Determine Butcher Table from a method

Question

If I have a method, for example $y_{n+1} = y_n + \frac{h}{2}[f(t_n,y_n)+f(t_{n+1},y_n+hf(t_n,y_n)) ]$, how would I go about determining its Butcher Table to write it as a Runge-Kutta method?

Answer 1

Usually we can observe that we have a linear combination of terms of $f$, plus a $y_n$ that is always there. What I personally observe first are the coefficients in the linear combination. The coefficients of these terms are the $b$'s in the final RK form (excluding $h$ from coefficients). Here you have 1/2 for both terms.

Secondly I find it simplest to identify the $c$'s. They reveal themselves from the time points which the $f$'s are evaluated at, with respect to $t_n$. Here you have $t_n+0$ and $t_{n+1} = t_n + h\cdot 1$, so the c's are $0, 1$. Each $c_i$ corresponds to a $k_i$.
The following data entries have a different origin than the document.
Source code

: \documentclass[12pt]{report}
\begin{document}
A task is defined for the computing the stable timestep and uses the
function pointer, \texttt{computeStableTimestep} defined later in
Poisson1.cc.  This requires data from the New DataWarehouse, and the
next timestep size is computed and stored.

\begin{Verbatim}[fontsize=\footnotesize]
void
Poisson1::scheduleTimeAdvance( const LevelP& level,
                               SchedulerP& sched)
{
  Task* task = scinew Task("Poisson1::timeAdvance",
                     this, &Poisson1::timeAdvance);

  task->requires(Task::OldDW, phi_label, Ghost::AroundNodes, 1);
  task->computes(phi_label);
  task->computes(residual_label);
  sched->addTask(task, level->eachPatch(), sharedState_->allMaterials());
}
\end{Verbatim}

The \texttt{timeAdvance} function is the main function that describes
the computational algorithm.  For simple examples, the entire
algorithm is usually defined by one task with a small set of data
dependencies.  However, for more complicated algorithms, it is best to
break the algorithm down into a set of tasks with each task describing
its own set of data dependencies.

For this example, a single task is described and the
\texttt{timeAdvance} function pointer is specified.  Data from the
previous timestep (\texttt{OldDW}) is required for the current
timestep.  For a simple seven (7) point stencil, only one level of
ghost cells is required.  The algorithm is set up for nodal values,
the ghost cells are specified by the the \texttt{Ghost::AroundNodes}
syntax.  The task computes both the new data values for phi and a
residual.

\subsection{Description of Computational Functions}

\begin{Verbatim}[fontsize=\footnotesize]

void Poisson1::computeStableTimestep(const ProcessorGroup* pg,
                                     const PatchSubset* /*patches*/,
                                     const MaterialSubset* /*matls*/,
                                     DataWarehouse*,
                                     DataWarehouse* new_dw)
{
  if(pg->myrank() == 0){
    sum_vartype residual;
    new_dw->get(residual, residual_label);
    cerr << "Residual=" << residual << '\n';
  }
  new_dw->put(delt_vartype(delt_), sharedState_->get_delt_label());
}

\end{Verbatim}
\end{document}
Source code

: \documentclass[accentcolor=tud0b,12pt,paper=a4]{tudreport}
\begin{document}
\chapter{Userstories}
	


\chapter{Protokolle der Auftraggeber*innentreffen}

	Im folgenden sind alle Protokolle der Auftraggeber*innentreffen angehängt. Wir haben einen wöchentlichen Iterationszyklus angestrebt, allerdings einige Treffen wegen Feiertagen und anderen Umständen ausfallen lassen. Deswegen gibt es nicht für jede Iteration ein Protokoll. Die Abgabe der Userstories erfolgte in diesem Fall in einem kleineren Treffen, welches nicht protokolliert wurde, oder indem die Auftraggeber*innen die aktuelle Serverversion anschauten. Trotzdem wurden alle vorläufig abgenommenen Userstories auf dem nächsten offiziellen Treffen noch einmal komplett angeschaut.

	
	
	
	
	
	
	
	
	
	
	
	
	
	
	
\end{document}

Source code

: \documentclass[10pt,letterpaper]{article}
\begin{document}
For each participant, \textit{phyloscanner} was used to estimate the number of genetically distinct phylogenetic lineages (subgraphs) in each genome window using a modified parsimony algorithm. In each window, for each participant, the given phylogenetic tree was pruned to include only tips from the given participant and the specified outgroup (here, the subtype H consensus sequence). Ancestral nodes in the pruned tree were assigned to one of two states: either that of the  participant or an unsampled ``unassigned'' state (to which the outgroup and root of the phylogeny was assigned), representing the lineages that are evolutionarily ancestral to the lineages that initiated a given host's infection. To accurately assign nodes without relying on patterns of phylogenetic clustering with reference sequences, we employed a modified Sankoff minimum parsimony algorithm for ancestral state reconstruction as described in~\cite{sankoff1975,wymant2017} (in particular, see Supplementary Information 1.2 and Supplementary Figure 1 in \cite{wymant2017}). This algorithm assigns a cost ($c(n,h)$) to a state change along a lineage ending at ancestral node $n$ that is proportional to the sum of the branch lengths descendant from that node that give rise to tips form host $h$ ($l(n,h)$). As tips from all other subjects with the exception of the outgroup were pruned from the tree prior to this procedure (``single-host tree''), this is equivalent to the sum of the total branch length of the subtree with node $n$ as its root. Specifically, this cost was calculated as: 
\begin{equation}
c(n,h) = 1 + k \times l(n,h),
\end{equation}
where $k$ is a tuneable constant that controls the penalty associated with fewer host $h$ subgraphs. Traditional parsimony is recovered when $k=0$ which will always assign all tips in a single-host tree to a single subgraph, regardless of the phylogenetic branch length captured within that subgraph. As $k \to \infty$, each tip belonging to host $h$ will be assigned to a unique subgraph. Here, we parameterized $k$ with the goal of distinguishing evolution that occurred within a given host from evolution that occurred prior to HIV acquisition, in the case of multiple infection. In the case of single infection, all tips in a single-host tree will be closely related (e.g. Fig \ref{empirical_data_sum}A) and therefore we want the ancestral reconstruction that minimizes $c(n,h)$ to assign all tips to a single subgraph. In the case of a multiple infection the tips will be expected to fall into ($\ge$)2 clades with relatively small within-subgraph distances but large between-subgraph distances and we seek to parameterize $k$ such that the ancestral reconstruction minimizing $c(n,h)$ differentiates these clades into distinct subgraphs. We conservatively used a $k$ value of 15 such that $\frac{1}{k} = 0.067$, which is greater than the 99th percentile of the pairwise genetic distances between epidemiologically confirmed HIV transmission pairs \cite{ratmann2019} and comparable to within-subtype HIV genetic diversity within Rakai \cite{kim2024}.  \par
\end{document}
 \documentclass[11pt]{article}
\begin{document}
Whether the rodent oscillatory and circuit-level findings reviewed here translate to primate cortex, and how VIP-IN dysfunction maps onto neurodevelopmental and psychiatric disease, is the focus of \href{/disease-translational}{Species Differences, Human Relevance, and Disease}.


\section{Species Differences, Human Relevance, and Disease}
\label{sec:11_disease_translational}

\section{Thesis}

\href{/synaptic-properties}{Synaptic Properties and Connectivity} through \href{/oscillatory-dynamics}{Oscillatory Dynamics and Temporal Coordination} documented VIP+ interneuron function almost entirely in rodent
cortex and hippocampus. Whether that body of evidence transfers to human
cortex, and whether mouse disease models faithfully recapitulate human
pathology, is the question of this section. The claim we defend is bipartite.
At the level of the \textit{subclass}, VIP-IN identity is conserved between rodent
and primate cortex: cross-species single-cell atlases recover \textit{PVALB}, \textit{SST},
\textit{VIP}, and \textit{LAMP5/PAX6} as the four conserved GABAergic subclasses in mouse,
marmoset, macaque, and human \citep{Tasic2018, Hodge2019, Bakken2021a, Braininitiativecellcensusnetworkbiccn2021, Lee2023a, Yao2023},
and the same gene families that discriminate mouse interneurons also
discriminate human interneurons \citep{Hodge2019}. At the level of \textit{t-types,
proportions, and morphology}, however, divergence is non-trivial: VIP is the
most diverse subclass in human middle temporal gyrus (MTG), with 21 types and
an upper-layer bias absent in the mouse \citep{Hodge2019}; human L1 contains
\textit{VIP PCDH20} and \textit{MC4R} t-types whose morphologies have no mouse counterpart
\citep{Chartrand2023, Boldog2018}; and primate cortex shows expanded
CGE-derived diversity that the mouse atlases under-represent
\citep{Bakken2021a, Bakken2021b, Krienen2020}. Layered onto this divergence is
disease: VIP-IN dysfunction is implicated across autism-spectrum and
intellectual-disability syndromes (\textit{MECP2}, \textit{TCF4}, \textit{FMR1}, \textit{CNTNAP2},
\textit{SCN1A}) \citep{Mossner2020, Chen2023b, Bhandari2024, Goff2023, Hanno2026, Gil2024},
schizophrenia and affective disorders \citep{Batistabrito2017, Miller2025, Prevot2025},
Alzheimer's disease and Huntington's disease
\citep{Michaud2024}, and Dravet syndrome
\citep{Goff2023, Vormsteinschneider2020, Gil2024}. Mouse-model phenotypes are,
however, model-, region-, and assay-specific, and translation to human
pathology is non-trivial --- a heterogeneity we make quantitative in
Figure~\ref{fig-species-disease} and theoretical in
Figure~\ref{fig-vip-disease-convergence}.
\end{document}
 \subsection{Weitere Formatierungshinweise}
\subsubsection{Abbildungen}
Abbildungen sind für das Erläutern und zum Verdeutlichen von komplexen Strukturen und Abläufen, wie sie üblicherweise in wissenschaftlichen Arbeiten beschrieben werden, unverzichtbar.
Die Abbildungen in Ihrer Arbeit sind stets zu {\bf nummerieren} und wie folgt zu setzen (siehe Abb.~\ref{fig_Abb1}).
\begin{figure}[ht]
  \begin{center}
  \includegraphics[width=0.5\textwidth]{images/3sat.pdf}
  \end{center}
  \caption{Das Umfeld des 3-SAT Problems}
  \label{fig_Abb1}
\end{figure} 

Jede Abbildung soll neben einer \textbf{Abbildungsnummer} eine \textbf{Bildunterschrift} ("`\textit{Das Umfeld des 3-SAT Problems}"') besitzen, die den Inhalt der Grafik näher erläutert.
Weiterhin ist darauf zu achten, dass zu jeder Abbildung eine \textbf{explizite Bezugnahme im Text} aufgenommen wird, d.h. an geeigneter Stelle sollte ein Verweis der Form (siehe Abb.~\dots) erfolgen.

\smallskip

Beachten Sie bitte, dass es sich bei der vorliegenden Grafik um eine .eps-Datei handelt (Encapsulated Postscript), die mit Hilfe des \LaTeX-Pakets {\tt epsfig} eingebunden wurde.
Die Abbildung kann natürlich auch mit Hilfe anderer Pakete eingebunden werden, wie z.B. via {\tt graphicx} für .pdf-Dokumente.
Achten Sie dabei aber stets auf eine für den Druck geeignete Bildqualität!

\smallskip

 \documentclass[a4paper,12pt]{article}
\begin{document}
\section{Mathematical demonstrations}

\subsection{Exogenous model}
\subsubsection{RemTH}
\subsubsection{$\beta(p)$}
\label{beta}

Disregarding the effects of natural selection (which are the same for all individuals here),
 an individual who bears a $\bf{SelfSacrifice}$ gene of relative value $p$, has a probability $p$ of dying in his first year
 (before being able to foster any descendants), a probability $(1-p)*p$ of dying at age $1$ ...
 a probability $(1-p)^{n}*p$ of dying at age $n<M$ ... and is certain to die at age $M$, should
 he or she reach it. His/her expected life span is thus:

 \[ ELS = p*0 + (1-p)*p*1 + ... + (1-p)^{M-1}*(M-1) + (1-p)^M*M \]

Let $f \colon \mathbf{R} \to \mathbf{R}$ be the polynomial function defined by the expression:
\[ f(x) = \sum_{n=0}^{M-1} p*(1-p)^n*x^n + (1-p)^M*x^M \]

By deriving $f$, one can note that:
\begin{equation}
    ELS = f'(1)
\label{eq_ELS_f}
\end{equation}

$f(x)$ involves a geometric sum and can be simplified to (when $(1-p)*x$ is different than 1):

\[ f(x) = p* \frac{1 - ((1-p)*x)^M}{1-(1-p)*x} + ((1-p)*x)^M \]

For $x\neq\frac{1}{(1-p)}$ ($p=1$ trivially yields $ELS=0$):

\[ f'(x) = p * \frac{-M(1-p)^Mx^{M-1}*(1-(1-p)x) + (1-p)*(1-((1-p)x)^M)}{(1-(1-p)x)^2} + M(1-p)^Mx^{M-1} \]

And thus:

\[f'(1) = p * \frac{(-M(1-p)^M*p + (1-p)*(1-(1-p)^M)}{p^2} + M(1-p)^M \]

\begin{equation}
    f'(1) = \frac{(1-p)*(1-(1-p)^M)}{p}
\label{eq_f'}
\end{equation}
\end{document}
Each $k_i$ is defined through a set of $a$'s. Then I find it simplest to start with the lowest $c$, usually zero (could be negative though), call this $c_1$. The $k$ could be implicitly defined, where this would be clear if any term of $f$ was to be evaluated in $y_{n+i}, i>0$ on the form you specified above. Your method is clearly explicit with $k_1 = f(t_n, y_n + h \sum_j a_{1, j}k_j) = f(t_n, y_n) $, so $a_{1, j} = 0$ for all $j$. This gves both $a$ and $k$ for this $c$.
Then move on to $k_2$ and $c_2$. Here we find that $a_{2, 1} = 1$, and the rest zero. Then we are done.